The proposed test is a parametrized inspiral test. It introduces generic deviation parameters (δφ_n) to the Post-Newtonian (PN) coefficients of the frequency-domain GW phase. This approach is “agnostic,” meaning it does not assume a specific alternative theory of gravity but rather probes for any systematic deviation from GR’s predictions across different PN orders (from -2PN to 3.5PN). The method carefully accounts for LISA’s time- and frequency-dependent antenna response and ensures a smooth transition of the modified phase back to the GR prediction during the merger-ringdown phase using a tapering function.

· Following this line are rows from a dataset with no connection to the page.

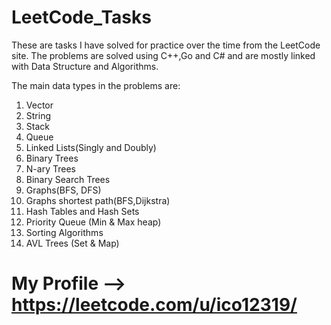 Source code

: # LeetCode_Tasks

These are tasks I have solved for practice over the time from the LeetCode site. The problems are solved using C++,Go and C# and are mostly linked with 
Data Structure and Algorithms.

The main data types in the problems are:
1. Vector
2. String
3. Stack
4. Queue
5. Linked Lists(Singly and Doubly)
6. Binary Trees
7. N-ary Trees
8. Binary Search Trees
9. Graphs(BFS, DFS)
10. Graphs shortest path(BFS,Dijkstra)
11. Hash Tables and Hash Sets
13. Priority Queue (Min & Max heap)
14. Sorting Algorithms
15. AVL Trees (Set & Map)

# My Profile --> https://leetcode.com/u/ico12319/
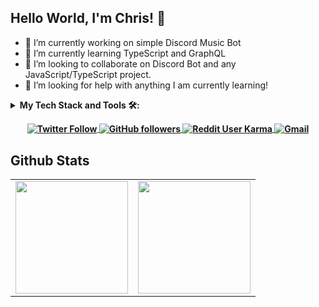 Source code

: ## Hello World, I'm Chris! 👋
- 🔭 I’m currently working on simple Discord Music Bot 
- 🌱 I’m currently learning TypeScript and GraphQL
- 👯 I’m looking to collaborate on Discord Bot and any JavaScript/TypeScript project. 
- 🤔 I’m looking for help with anything I am currently learning!

<details>
<summary><b>My Tech Stack and Tools 🛠:<b/></summary>

### Languages
![C#](https://img.shields.io/badge/c%23-%23239120.svg?style=for-the-badge&logo=c-sharp&logoColor=white)
![CSS3](https://img.shields.io/badge/css3-%231572B6.svg?style=for-the-badge&logo=css3&logoColor=white)
![HTML5](https://img.shields.io/badge/html5-%23E34F26.svg?style=for-the-badge&logo=html5&logoColor=white)
![JavaScript](https://img.shields.io/badge/javascript-%23323330.svg?style=for-the-badge&logo=javascript&logoColor=%23F7DF1E)
![TypeScript](https://img.shields.io/badge/typescript-%23007ACC.svg?style=for-the-badge&logo=typescript&logoColor=white)
<!-- ![Kotlin](https://img.shields.io/badge/kotlin-%230095D5.svg?style=for-the-badge&logo=kotlin&logoColor=white) -->
<!-- ![PHP](https://img.shields.io/badge/php-%23777BB4.svg?style=for-the-badge&logo=php&logoColor=white) -->
                                                                                                 
### Frameworks                                                                              
![.Net](https://img.shields.io/badge/.NET-5C2D91?style=for-the-badge&logo=.net&logoColor=white)
![Bootstrap](https://img.shields.io/badge/bootstrap-%23563D7C.svg?style=for-the-badge&logo=bootstrap&logoColor=white)
![Electron.js](https://img.shields.io/badge/Electron-191970?style=for-the-badge&logo=Electron&logoColor=white)
![Express.js](https://img.shields.io/badge/express.js-%23404d59.svg?style=for-the-badge&logo=express&logoColor=%2361DAFB)
![Gatsby](https://img.shields.io/badge/Gatsby-%23663399.svg?style=for-the-badge&logo=gatsby&logoColor=white)
![Jest](https://img.shields.io/badge/-jest-%23C21325?style=for-the-badge&logo=jest&logoColor=white)
![Mocha](https://img.shields.io/badge/-mocha-%238D6748?style=for-the-badge&logo=mocha&logoColor=white)
![NodeJS](https://img.shields.io/badge/node.js-6DA55F?style=for-the-badge&logo=node.js&logoColor=white)
![React](https://img.shields.io/badge/react-%2320232a.svg?style=for-the-badge&logo=react&logoColor=%2361DAFB)
![React Native](https://img.shields.io/badge/react_native-%2320232a.svg?style=for-the-badge&logo=react&logoColor=%2361DAFB)
![Redux](https://img.shields.io/badge/redux-%23593d88.svg?style=for-the-badge&logo=redux&logoColor=white)
![Sequelize](https://img.shields.io/badge/Sequelize-52B0E7?style=for-the-badge&logo=Sequelize&logoColor=white)
![Socket.io](https://img.shields.io/badge/Socket.io-black?style=for-the-badge&logo=socket.io&badgeColor=010101)
![Styled Components](https://img.shields.io/badge/styled--components-DB7093?style=for-the-badge&logo=styled-components&logoColor=white)
![Xamarin](https://img.shields.io/badge/Xamarin-3199DC?style=for-the-badge&logo=xamarin&logoColor=white)
<!-- ![Angular](https://img.shields.io/badge/angular-%23DD0031.svg?style=for-the-badge&logo=angular&logoColor=white) -->
<!-- ![Angular.js](https://img.shields.io/badge/angular.js-%23E23237.svg?style=for-the-badge&logo=angularjs&logoColor=white) -->
<!-- ![jQuery](https://img.shields.io/badge/jquery-%230769AD.svg?style=for-the-badge&logo=jquery&logoColor=white) -->

### Databases
![MicrosoftSQLServer](https://img.shields.io/badge/Microsoft%20SQL%20Server-CC2927?style=for-the-badge&logo=microsoft%20sql%20server&logoColor=white)
![MongoDB](https://img.shields.io/badge/MongoDB-%234ea94b.svg?style=for-the-badge&logo=mongodb&logoColor=white)
![MySQL](https://img.shields.io/badge/mysql-%2300f.svg?style=for-the-badge&logo=mysql&logoColor=white)
![Postgres](https://img.shields.io/badge/postgres-%23316192.svg?style=for-the-badge&logo=postgresql&logoColor=white)
![Redis](https://img.shields.io/badge/redis-%23DD0031.svg?style=for-the-badge&logo=redis&logoColor=white)
![SQLite](https://img.shields.io/badge/sqlite-%2307405e.svg?style=for-the-badge&logo=sqlite&logoColor=white)
<!-- ![Realm](https://img.shields.io/badge/Realm-39477F?style=for-the-badge&logo=realm&logoColor=white) -->

### Tools
![GitHub](https://img.shields.io/badge/github-%23121011.svg?style=for-the-badge&logo=github&logoColor=white)
![Nginx](https://img.shields.io/badge/nginx-%23009639.svg?style=for-the-badge&logo=nginx&logoColor=white)
![Postman](https://img.shields.io/badge/Postman-FF6C37?style=for-the-badge&logo=postman&logoColor=white)
![Visual Studio](https://img.shields.io/badge/Visual%20Studio-5C2D91.svg?style=for-the-badge&logo=visual-studio&logoColor=white)
![Visual Studio Code](https://img.shields.io/badge/Visual%20Studio%20Code-0078d7.svg?style=for-the-badge&logo=visual-studio-code&logoColor=white)
<!-- ![GitLab](https://img.shields.io/badge/gitlab-%23181717.svg?style=for-the-badge&logo=gitlab&logoColor=white) -->
<!-- ![GitLab CI](https://img.shields.io/badge/GitLabCI-%23181717.svg?style=for-the-badge&logo=gitlab&logoColor=white) -->

</details>

<p align="center">
  <a href="https://twitter.com/ChristiantoChen">
    <img align="center" alt="Twitter Follow" src="https://img.shields.io/twitter/follow/ChristiantoChen?label=Follow%20Me%20On%20Twitter&style=social">
  </a>
  <a href="https://github.com/ChristiantoChen">
    <img align="center" alt="GitHub followers" src="https://img.shields.io/github/followers/ChristiantoChen?label=Follow%20Me%20On%20GitHub&style=social">
  </a>
    <a href="https://reddit.com/user/lozernhein">
    <img align="center" alt="Reddit User Karma" src="https://img.shields.io/reddit/user-karma/combined/lozernhein?label=Follow%20Me%20On%20Reddit&style=social">
  </a>
    <a href="mailto:christianto_chen@live.com?subject=[GitHub] &body=Type your message here. Please start the subject with '[GitHub]' for better sorting of your messages.">
    <img align="center" alt="Gmail" src="https://img.shields.io/static/v1?label=Developer%20Email&message=christianto_chen&color=0073b1&style=social&logo=microsoft-outlook"></a>
</p>

## Github Stats
<table>
  <tr>
    <td>
      <img height="180" src="https://github-readme-stats.vercel.app/api?username=christiantochen&show_icons=true&theme=tokyonight&count_private=true&hide_border=true"/>
    </td>
    <td>
      <img height="180" src="https://github-readme-stats.vercel.app/api/top-langs?username=christiantochen&theme=tokyonight&count_private=true&hide_border=true&include_all_commits=true&layout=compact"/>
    </td>
  </tr>
</table>

<!--
**christiantochen/christiantochen** is a ✨ _special_ ✨ repository because its `README.md` (this file) appears on your GitHub profile.

Here are some ideas to get you started:

- 🔭 I'm currently working on ...
- 🌱 I'm currently learning ...
- 👯 I'm looking to collaborate on ...
- 🤔 I'm looking for help with ...
- 💬 Ask me about ...
- 📫 How to reach me: ...
- 😄 Pronouns: ...
- ⚡ Fun fact: ...
-->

Through complementary analyses employing Fisher matrix calculations and full Bayesian inference on synthetic MBHB signals, the study makes several key projections:

1. Dramatically Improved Constraints: For agnostic, scale-independent deviations from GR, LISA observations are projected to improve upon the latest LVK constraints by at least two orders of magnitude (a factor of 100 or more).
2. Mass-Dependent Sensitivity: The effectiveness of the inspiral test strongly depends on the total mass of the MBHB. Low-mass systems (~10^4 solar masses) have long, inspiral-dominated signals in LISA’s band, providing direct sensitivity to phase deviations. High-mass systems (~10^7 solar masses) are merger-ringdown dominated. Interestingly, even for these systems, the high-SNR merger-ringdown signal—though assumed to be unmodified from GR—tightens the measurement of intrinsic parameters (masses, spins), thereby providing indirectly stronger constraints on the inspiral deviation parameters.
3. Value of Full Signal Analysis: A comparative analysis between “inspiral-only” and “inspiral-merger-ringdown” waveform models demonstrates that including the merger-ringdown portion generally leads to tighter constraints on the inspiral deviation parameters. This is because the precise characterization of the late-time signal breaks degeneracies and better determines the binary’s intrinsic properties, against which the inspiral phase is measured.

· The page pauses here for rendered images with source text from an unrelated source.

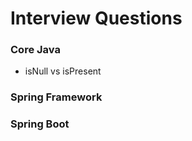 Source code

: # Interview Questions

### Core Java

- isNull vs isPresent

### Spring Framework

### Spring Boot

###
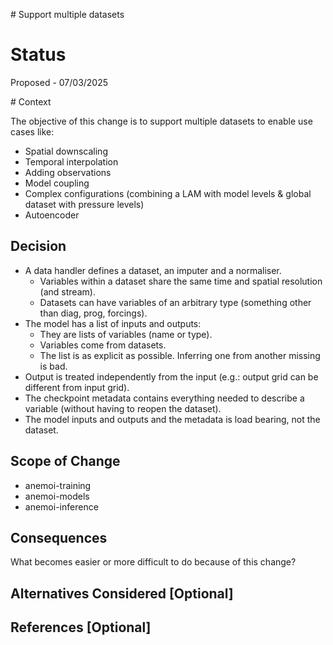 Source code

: # Support multiple datasets

# Status

<!--What is the status? -->

Proposed - 07/03/2025

# Context

<!--What is the issue that we are seeing that is motivating this decision or change?-->

The objective of this change is to support multiple datasets to enable use cases like:

- Spatial downscaling
- Temporal interpolation
- Adding observations
- Model coupling
- Complex configurations (combining a LAM with model levels & global dataset with pressure levels)
- Autoencoder


## Decision

<!--Describe the change that you are proposing.-->

- A data handler defines a dataset, an imputer and a normaliser. 
  - Variables within a dataset share the same time and spatial resolution (and stream).
  - Datasets can have variables of an arbitrary type (something other than diag, prog, forcings).
- The model has a list of inputs and outputs:
  - They are lists of variables (name or type).
  - Variables come from datasets.
  - The list is as explicit as possible. Inferring one from another missing is bad.
- Output is treated independently from the input (e.g.: output grid can be different from input grid).
- The checkpoint metadata contains everything needed to describe a variable (without having to reopen the dataset).
- The model inputs and outputs and the metadata is load bearing, not the dataset.

## Scope of Change

<!--Specify which Anemoi packages/modules will be affected by this decision.-->
- anemoi-training
- anemoi-models
- anemoi-inference

## Consequences

<!--Discuss the impact of this decision, including benefits, trade-offs, and potential technical debt.-->

What becomes easier or more difficult to do because of this change?

## Alternatives Considered [Optional]

<!--List alternative solutions and why they were not chosen.-->

## References [Optional]

<!--Links to relevant discussions, documentation, or external resources.-->
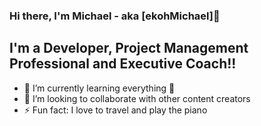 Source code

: ### Hi there, I'm Michael - aka [ekohMichael]👋


## I'm a Developer, Project Management Professional and Executive Coach!!

- 🌱 I’m currently learning everything 🤣
- 👯 I’m looking to collaborate with other content creators
- ⚡ Fun fact: I love to travel  and play the piano
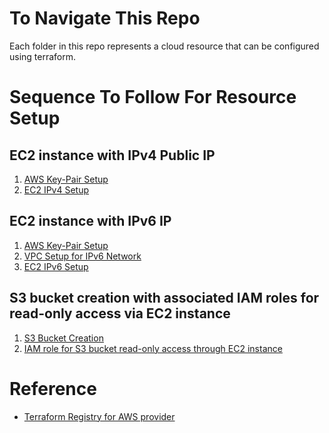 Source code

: # To Navigate This Repo
Each folder in this repo represents a cloud resource that can be configured using terraform.

# Sequence To Follow For Resource Setup
## EC2 instance with IPv4 Public IP
1. [AWS Key-Pair Setup](key_management/README.md#AWS_Key-Pair_Management)
2. [EC2 IPv4 Setup](ec2_ipv4/README.md#Deploy_EC2_Instance(s))

## EC2 instance with IPv6 IP
1. [AWS Key-Pair Setup](key_management/README.md#AWS_Key-Pair_Management)
2. [VPC Setup for IPv6 Network](vpc/README.md#Create_VPC)
3. [EC2 IPv6 Setup](ec2_ipv6/README.md#Deploy_EC2_Instance(s))

## S3 bucket creation with associated IAM roles for read-only access via EC2 instance
1. [S3 Bucket Creation](s3/README.md#S3_Bucket)
2. [IAM role for S3 bucket read-only access through EC2 instance](iam/README.md#Setup_IAM_Roles)

# Reference
*  [Terraform Registry for AWS provider](https://registry.terraform.io/providers/hashicorp/aws/latest/docs)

The paper also discusses important caveats. The projected hierarchy with LISA outperforming LVK assumes deviations are scale-independent. For theories where deviations depend on curvature scale (stronger in weaker fields), ground-based observations of stellar-mass binaries could remain more sensitive. Furthermore, the current implementation uses a single-parameter test (varying one PN coefficient at a time) to avoid degeneracies, though multi-parameter or Principal Component Analysis (PCA) approaches are noted as future directions.

In summary, this work provides a robust and adaptable framework for performing fundamental tests of GR with LISA. It quantitatively forecasts that LISA will revolutionize our ability to probe gravity in the strong-field regime, offering unprecedented precision to confirm GR or discover potential deviations through the observation of massive black hole binaries.